Stored dataset items
※ ※ ※

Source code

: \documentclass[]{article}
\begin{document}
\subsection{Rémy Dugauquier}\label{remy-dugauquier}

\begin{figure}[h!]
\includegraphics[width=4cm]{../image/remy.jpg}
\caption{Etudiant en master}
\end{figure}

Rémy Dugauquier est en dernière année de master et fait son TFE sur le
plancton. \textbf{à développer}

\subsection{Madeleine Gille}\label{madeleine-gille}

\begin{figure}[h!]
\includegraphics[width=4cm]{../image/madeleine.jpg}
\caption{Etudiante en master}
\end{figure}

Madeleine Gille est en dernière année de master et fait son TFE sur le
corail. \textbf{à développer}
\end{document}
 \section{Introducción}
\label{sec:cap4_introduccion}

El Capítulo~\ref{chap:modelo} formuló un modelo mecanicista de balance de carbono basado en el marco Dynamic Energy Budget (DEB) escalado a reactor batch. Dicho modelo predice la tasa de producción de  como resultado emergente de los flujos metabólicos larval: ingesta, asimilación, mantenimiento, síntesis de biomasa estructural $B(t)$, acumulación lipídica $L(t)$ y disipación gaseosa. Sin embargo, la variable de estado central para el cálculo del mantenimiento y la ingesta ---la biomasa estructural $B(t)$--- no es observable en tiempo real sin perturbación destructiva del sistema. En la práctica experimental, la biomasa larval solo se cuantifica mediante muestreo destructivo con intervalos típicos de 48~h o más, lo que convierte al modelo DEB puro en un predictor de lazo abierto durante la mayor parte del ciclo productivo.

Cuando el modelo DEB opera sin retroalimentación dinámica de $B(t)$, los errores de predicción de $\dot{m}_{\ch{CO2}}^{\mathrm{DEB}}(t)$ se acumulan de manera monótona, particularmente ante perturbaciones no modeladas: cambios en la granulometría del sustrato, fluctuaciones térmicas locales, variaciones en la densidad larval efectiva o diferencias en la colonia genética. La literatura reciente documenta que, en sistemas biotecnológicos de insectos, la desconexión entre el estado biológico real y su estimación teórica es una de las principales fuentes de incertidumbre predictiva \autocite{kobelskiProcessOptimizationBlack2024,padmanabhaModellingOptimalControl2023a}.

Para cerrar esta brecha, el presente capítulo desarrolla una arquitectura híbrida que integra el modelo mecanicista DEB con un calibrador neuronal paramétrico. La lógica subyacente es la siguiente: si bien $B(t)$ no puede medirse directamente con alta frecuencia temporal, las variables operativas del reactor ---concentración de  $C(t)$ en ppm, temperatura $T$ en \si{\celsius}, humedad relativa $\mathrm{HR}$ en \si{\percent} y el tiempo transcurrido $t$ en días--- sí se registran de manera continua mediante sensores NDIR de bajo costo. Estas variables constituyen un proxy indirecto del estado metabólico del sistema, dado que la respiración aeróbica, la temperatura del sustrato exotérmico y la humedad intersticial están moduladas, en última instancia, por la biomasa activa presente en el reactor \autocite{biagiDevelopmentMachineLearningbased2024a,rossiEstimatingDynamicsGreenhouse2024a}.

※ ※ ※

▶ [Exercise prompt] Quote the data in full, keeping each word unchanged.

▶ [Solution for this exercise]
Source code

: \documentclass[]{article}
\begin{document}
\subsection{Rémy Dugauquier}\label{remy-dugauquier}

\begin{figure}[h!]
\includegraphics[width=4cm]{../image/remy.jpg}
\caption{Etudiant en master}
\end{figure}

Rémy Dugauquier est en dernière année de master et fait son TFE sur le
plancton. \textbf{à développer}

\subsection{Madeleine Gille}\label{madeleine-gille}

\begin{figure}[h!]
\includegraphics[width=4cm]{../image/madeleine.jpg}
\caption{Etudiante en master}
\end{figure}

Madeleine Gille est en dernière année de master et fait son TFE sur le
corail. \textbf{à développer}
\end{document}
 \section{Introducción}
\label{sec:cap4_introduccion}

El Capítulo~\ref{chap:modelo} formuló un modelo mecanicista de balance de carbono basado en el marco Dynamic Energy Budget (DEB) escalado a reactor batch. Dicho modelo predice la tasa de producción de  como resultado emergente de los flujos metabólicos larval: ingesta, asimilación, mantenimiento, síntesis de biomasa estructural $B(t)$, acumulación lipídica $L(t)$ y disipación gaseosa. Sin embargo, la variable de estado central para el cálculo del mantenimiento y la ingesta ---la biomasa estructural $B(t)$--- no es observable en tiempo real sin perturbación destructiva del sistema. En la práctica experimental, la biomasa larval solo se cuantifica mediante muestreo destructivo con intervalos típicos de 48~h o más, lo que convierte al modelo DEB puro en un predictor de lazo abierto durante la mayor parte del ciclo productivo.

Cuando el modelo DEB opera sin retroalimentación dinámica de $B(t)$, los errores de predicción de $\dot{m}_{\ch{CO2}}^{\mathrm{DEB}}(t)$ se acumulan de manera monótona, particularmente ante perturbaciones no modeladas: cambios en la granulometría del sustrato, fluctuaciones térmicas locales, variaciones en la densidad larval efectiva o diferencias en la colonia genética. La literatura reciente documenta que, en sistemas biotecnológicos de insectos, la desconexión entre el estado biológico real y su estimación teórica es una de las principales fuentes de incertidumbre predictiva \autocite{kobelskiProcessOptimizationBlack2024,padmanabhaModellingOptimalControl2023a}.

Para cerrar esta brecha, el presente capítulo desarrolla una arquitectura híbrida que integra el modelo mecanicista DEB con un calibrador neuronal paramétrico. La lógica subyacente es la siguiente: si bien $B(t)$ no puede medirse directamente con alta frecuencia temporal, las variables operativas del reactor ---concentración de  $C(t)$ en ppm, temperatura $T$ en \si{\celsius}, humedad relativa $\mathrm{HR}$ en \si{\percent} y el tiempo transcurrido $t$ en días--- sí se registran de manera continua mediante sensores NDIR de bajo costo. Estas variables constituyen un proxy indirecto del estado metabólico del sistema, dado que la respiración aeróbica, la temperatura del sustrato exotérmico y la humedad intersticial están moduladas, en última instancia, por la biomasa activa presente en el reactor \autocite{biagiDevelopmentMachineLearningbased2024a,rossiEstimatingDynamicsGreenhouse2024a}.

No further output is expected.